[Source texts of formatted documents]
* * *

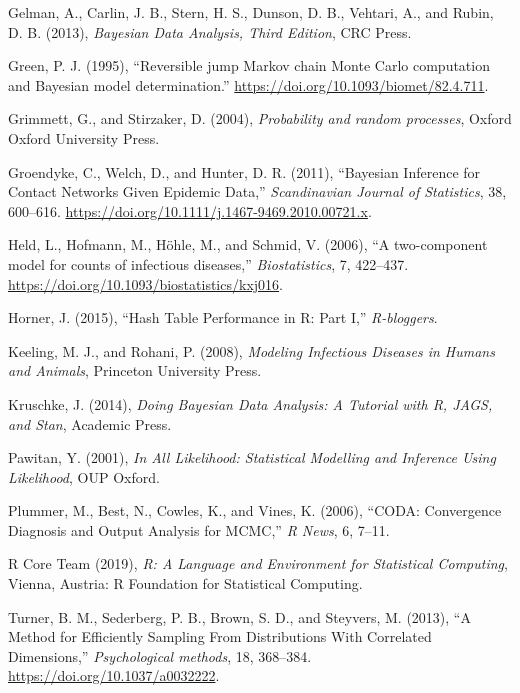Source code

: \documentclass[11pt,a4paper]{article}
\numberwithin{equation}{section}
\begin{document}
\leavevmode\hypertarget{ref-gelman_bayesian_2013}{}%
Gelman, A., Carlin, J. B., Stern, H. S., Dunson, D. B., Vehtari, A., and
Rubin, D. B. (2013), \emph{Bayesian Data Analysis, Third Edition}, CRC
Press.

\leavevmode\hypertarget{ref-green_reversible_1995}{}%
Green, P. J. (1995), ``Reversible jump Markov chain Monte Carlo
computation and Bayesian model determination.''
\url{https://doi.org/10.1093/biomet/82.4.711}.

\leavevmode\hypertarget{ref-grimmett_probability_2004}{}%
Grimmett, G., and Stirzaker, D. (2004), \emph{Probability and random
processes}, Oxford Oxford University Press.

\leavevmode\hypertarget{ref-groendyke_bayesian_2011}{}%
Groendyke, C., Welch, D., and Hunter, D. R. (2011), ``Bayesian Inference
for Contact Networks Given Epidemic Data,'' \emph{Scandinavian Journal
of Statistics}, 38, 600--616.
\url{https://doi.org/10.1111/j.1467-9469.2010.00721.x}.

\leavevmode\hypertarget{ref-held_two-component_2006}{}%
Held, L., Hofmann, M., Höhle, M., and Schmid, V. (2006), ``A
two-component model for counts of infectious diseases,''
\emph{Biostatistics}, 7, 422--437.
\url{https://doi.org/10.1093/biostatistics/kxj016}.

\leavevmode\hypertarget{ref-horner_hash_2015}{}%
Horner, J. (2015), ``Hash Table Performance in R: Part I,''
\emph{R-bloggers}.

\leavevmode\hypertarget{ref-keeling_modeling_2008}{}%
Keeling, M. J., and Rohani, P. (2008), \emph{Modeling Infectious
Diseases in Humans and Animals}, Princeton University Press.

\leavevmode\hypertarget{ref-kruschke_doing_2014}{}%
Kruschke, J. (2014), \emph{Doing Bayesian Data Analysis: A Tutorial with
R, JAGS, and Stan}, Academic Press.

\leavevmode\hypertarget{ref-pawitan_all_2001}{}%
Pawitan, Y. (2001), \emph{In All Likelihood: Statistical Modelling and
Inference Using Likelihood}, OUP Oxford.

\leavevmode\hypertarget{ref-plummer_coda:_2006}{}%
Plummer, M., Best, N., Cowles, K., and Vines, K. (2006), ``CODA:
Convergence Diagnosis and Output Analysis for MCMC,'' \emph{R News}, 6,
7--11.

\leavevmode\hypertarget{ref-r_core_team_r:_2019}{}%
R Core Team (2019), \emph{R: A Language and Environment for Statistical
Computing}, Vienna, Austria: R Foundation for Statistical Computing.

\leavevmode\hypertarget{ref-turner_method_2013}{}%
Turner, B. M., Sederberg, P. B., Brown, S. D., and Steyvers, M. (2013),
``A Method for Efficiently Sampling From Distributions With Correlated
Dimensions,'' \emph{Psychological methods}, 18, 368--384.
\url{https://doi.org/10.1037/a0032222}.
\end{document}
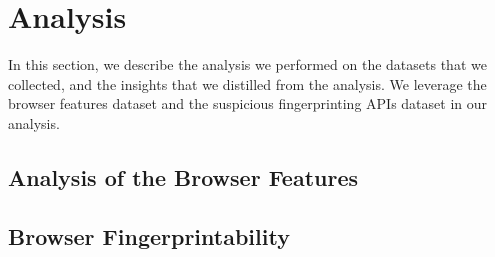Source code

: \section{Analysis}
\label{sec:analysis}

In this section, we describe the analysis we performed on the datasets
that we collected, and the insights that we distilled from the
analysis. We leverage the browser features dataset and the suspicious fingerprinting APIs dataset in our analysis.

\subsection{Analysis of the Browser Features}



\subsection{Browser Fingerprintability}



% 
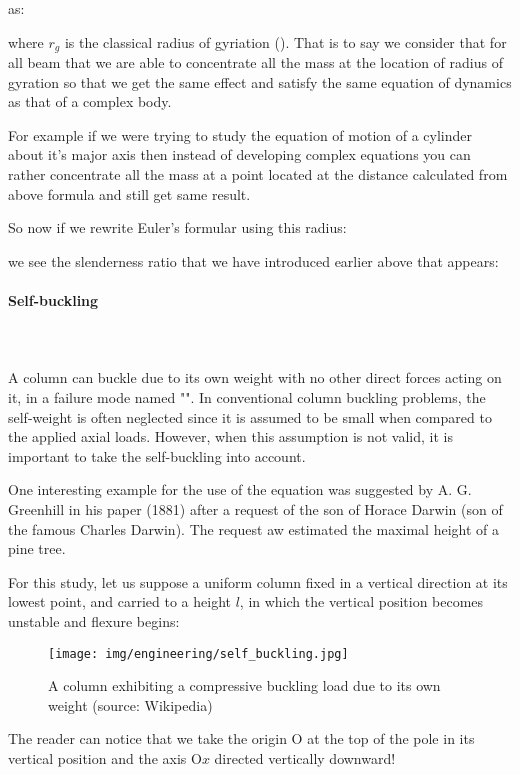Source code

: 	as:
	
	where $r_g$ is the classical radius of gyriation (). That is to say we consider that for all beam that we are able to concentrate all the mass at the location of radius of gyration so that we get the same effect and satisfy the same equation of dynamics as that of a complex body.

	For example if we were trying to study the equation of motion of a cylinder about it's major axis then instead of developing complex equations you can rather concentrate all the mass at a point located at the distance calculated from above formula and still get same result.

	So now if we rewrite Euler's formular using this radius:
	
	we see the slenderness ratio that we have introduced earlier above that appears:
	
	
	\pagebreak
	\paragraph{Self-buckling}\mbox{}\\\\
	A column can buckle due to its own weight with no other direct forces acting on it, in a failure mode named "". In conventional column buckling problems, the self-weight is often neglected since it is assumed to be small when compared to the applied axial loads. However, when this assumption is not valid, it is important to take the self-buckling into account.
	
	One interesting example for the use of the equation was suggested by A. G. Greenhill in his paper (1881) after a request of the son of Horace Darwin (son of the famous Charles Darwin). The request aw estimated the maximal height of a pine tree.
	
	For this study, let us suppose a uniform column fixed in a vertical direction at its lowest point, and carried to a height $l$, in which the vertical position becomes unstable and flexure begins:
	\begin{figure}[H]
		\centering
		\texttt{[image: img/engineering/self\_buckling.jpg]}
		\caption{A column exhibiting a compressive buckling load due to its own weight (source: Wikipedia)}
	\end{figure}
	The reader can notice that we take the origin O at the top of the pole in its vertical position and the axis $\text{O}x$ directed vertically downward!
	
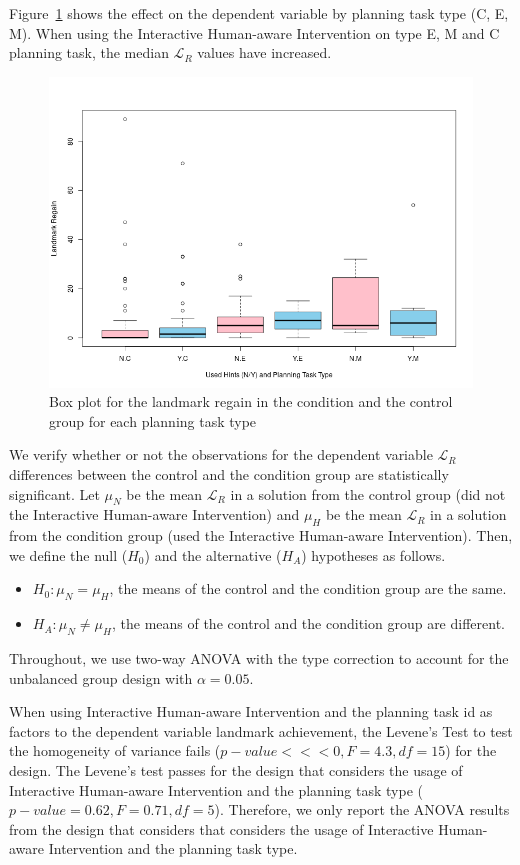 Figure~\ref{fig:regainbytype} shows the effect on the dependent variable by planning task type (C, E, M).
When using the Interactive Human-aware Intervention on type E, M and C planning task, the median $\mathcal{L}_R$ values have increased.
\begin{figure}[tpb]
  \centering
\includegraphics[width=0.9\columnwidth]{img/regainbytype.png}
  \caption{Box plot for the landmark regain in the condition and the control group for each planning task type}
  \label{fig:regainbytype}
\end{figure}

We verify whether or not the observations for the dependent variable $\mathcal{L}_R$ differences between the control and the condition group are statistically significant.
Let $\mu_N$ be the mean $\mathcal{L}_R$ in a solution from the control group (did not the Interactive Human-aware Intervention) and $\mu_H$ be the mean $\mathcal{L}_R$ in a solution from the condition group (used the Interactive Human-aware Intervention).
Then, we define the null ($H_0$) and the alternative ($H_A$) hypotheses as follows.
\begin{itemize}
\item $H_0: \mu_N = \mu_H$, the means of the control and the condition group are the same.
\item $H_A: \mu_N \neq \mu_H$, the means of the control and the condition group are different.
\end{itemize}
Throughout, we use two-way ANOVA with the type  correction to account for the unbalanced group design with $\alpha=0.05$.

When using Interactive Human-aware Intervention and the planning task id as factors to the dependent variable landmark achievement, the Levene's Test to test the homogeneity of variance fails ($p-value<<<0, F=4.3 ,df=15$) for the design.
The  Levene's test passes for the design that considers the usage of Interactive Human-aware Intervention and the planning task type ($p-value=0.62, F=0.71, df=5$).
Therefore, we only report the ANOVA results from the design that considers that considers the usage of Interactive Human-aware Intervention and the planning task type.

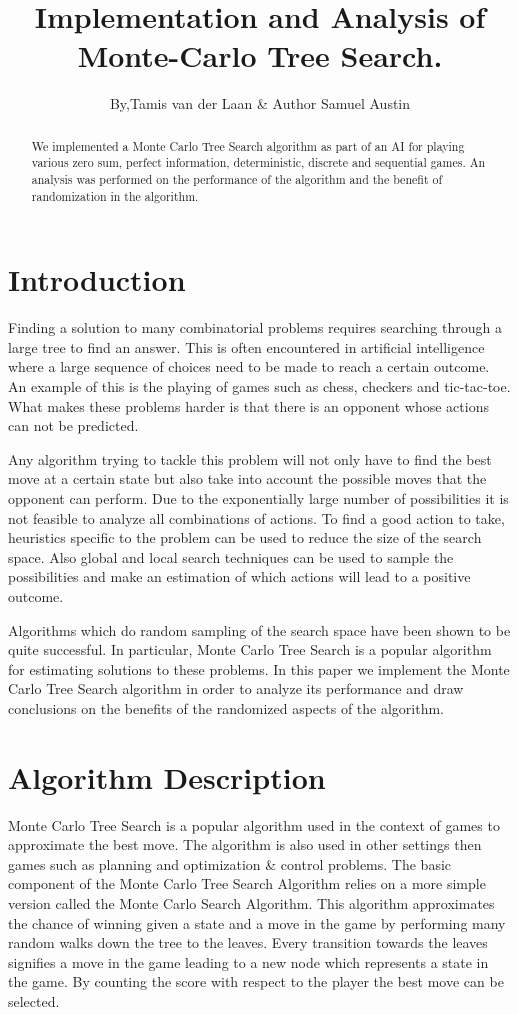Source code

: \documentclass[compressed,final,notitlepage,narroweqnarray,inline,twoside,]{ieee}
\title[TITLE]{Implementation and Analysis of Monte-Carlo Tree Search.}
\author{By,Tamis van der Laan \& Author Samuel Austin }
\begin{document}
\maketitle

\begin{abstract}
We implemented a Monte Carlo Tree Search algorithm as part of an AI for playing various zero sum, perfect information, deterministic, discrete and sequential games. An analysis was performed on the performance of the algorithm and the benefit of randomization in the algorithm.
\end{abstract}

\section{Introduction}
Finding a solution to many combinatorial problems requires searching through a large tree to find an answer. This is often encountered in artificial intelligence where a large sequence of choices need to be made to reach a certain outcome. An example of this is the playing of games such as chess, checkers and tic-tac-toe. What makes these problems harder is that there is an opponent whose actions can not be predicted.

Any algorithm trying to tackle this problem will not only have to find the best move at a certain state but also take into account the possible moves that the opponent can perform. Due to the exponentially large number of possibilities it is not feasible to analyze all combinations of actions. To find a good action to take, heuristics specific to the problem can be used to reduce the size of the search space. Also global and local search techniques can be used to sample the possibilities and make an estimation of which actions will lead to a positive outcome.

Algorithms which do random sampling of the search space have been shown to be quite successful. In particular, Monte Carlo Tree Search is a popular algorithm for estimating solutions to these problems. In this paper we implement the Monte Carlo Tree Search algorithm in order to analyze its performance and draw conclusions on the benefits of the randomized aspects of the algorithm.

\section{Algorithm Description}
Monte Carlo Tree Search is a popular algorithm used in the context of games to approximate the best move.\cite{MCTS} The algorithm is also used in other settings then games such as planning and optimization \& control problems. The basic component of the Monte Carlo Tree Search Algorithm relies on a more simple version called the Monte Carlo Search Algorithm. This algorithm approximates the chance of winning given a state and a move in the game by performing many random walks down the tree to the leaves. Every transition towards the leaves signifies a move in the game leading to a new node which represents a state in the game. By counting the score with respect to the player the best move can be selected.
\end{document}
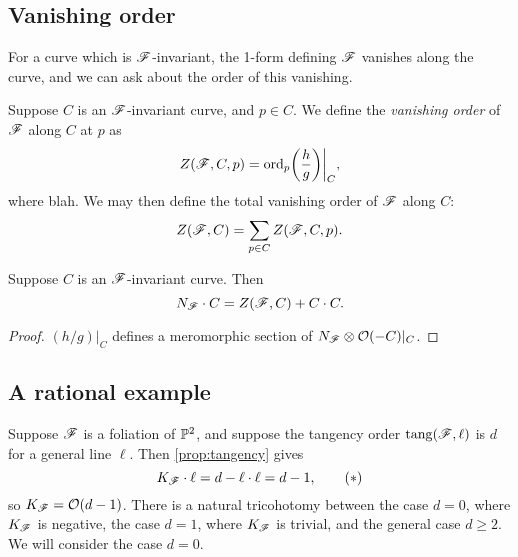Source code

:
\subsection{Vanishing order}

For a curve which is $\scrF$-invariant, the 1-form defining $\scrF$ vanishes
along the curve, and we can ask about the order of this vanishing.

\begin{definition}
    Suppose $C$ is an $\scrF$-invariant curve, and $p\in C$. We define the
    \emph{vanishing order} of $\scrF$ along $C$ at $p$ as
    \begin{equation*}
        Z(\scrF,C,p) = \ord_p\biggl(\frac{h}{g}\biggr)\bigg|_C,
    \end{equation*}
    where blah. We may then define the total vanishing order of $\scrF$ along
    $C$:
    \begin{equation*}
        Z(\scrF,C) = \sum_{p\in C}Z(\scrF,C,p).
    \end{equation*}
\end{definition}




\begin{proposition}
    Suppose $C$ is an $\scrF$-invariant curve. Then
    \begin{equation*}
        N_\scrF\cdot C = Z(\scrF,C) + C\cdot C.
    \end{equation*}
\end{proposition}

\begin{proof}
    $(h/g)|_C$ defines a meromorphic section of $N_\scrF\otimes\O(-C)|_C$.
\end{proof}


\subsection{A rational example}\label{sec:pencil}

Suppose $\scrF$ is a foliation of $\P^2$, and suppose the tangency order
$\tang(\scrF,\ell)$ is $d$ for a general line $\ell$. Then \cref{prop:tangency}
gives
\begin{equation*}
    K_\scrF\cdot\ell = d - \ell\cdot\ell = d - 1, \tag{$*$}
\end{equation*}
so $K_\scrF=\O(d-1)$. There is a natural tricohotomy between the case $d=0$,
where $K_\scrF$ is negative, the case $d=1$, where $K_\scrF$ is trivial, and the
general case $d\ge2$. We will consider the case $d=0$.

* * *

» **Work to be completed**: Note how many lines in the data above contain "height", then state that number alone.

» **Expected output**: 2